WHAT IS BEING ASKED. Could you tally the lines of the entries that carry the string "cite"? Reply with the number and nothing more.

[Source texts of formatted documents]
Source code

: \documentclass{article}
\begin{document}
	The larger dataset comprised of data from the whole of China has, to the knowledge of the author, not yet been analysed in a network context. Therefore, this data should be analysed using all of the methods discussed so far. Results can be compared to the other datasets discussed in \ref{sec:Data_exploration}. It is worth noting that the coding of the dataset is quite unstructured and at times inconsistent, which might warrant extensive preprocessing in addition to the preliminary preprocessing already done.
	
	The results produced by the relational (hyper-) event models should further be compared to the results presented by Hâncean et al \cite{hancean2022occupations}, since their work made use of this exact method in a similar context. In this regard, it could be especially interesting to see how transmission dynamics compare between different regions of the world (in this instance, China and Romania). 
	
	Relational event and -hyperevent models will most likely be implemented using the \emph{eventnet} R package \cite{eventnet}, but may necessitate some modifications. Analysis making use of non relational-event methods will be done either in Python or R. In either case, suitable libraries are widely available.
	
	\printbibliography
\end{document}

OUTPUT BELOW. 2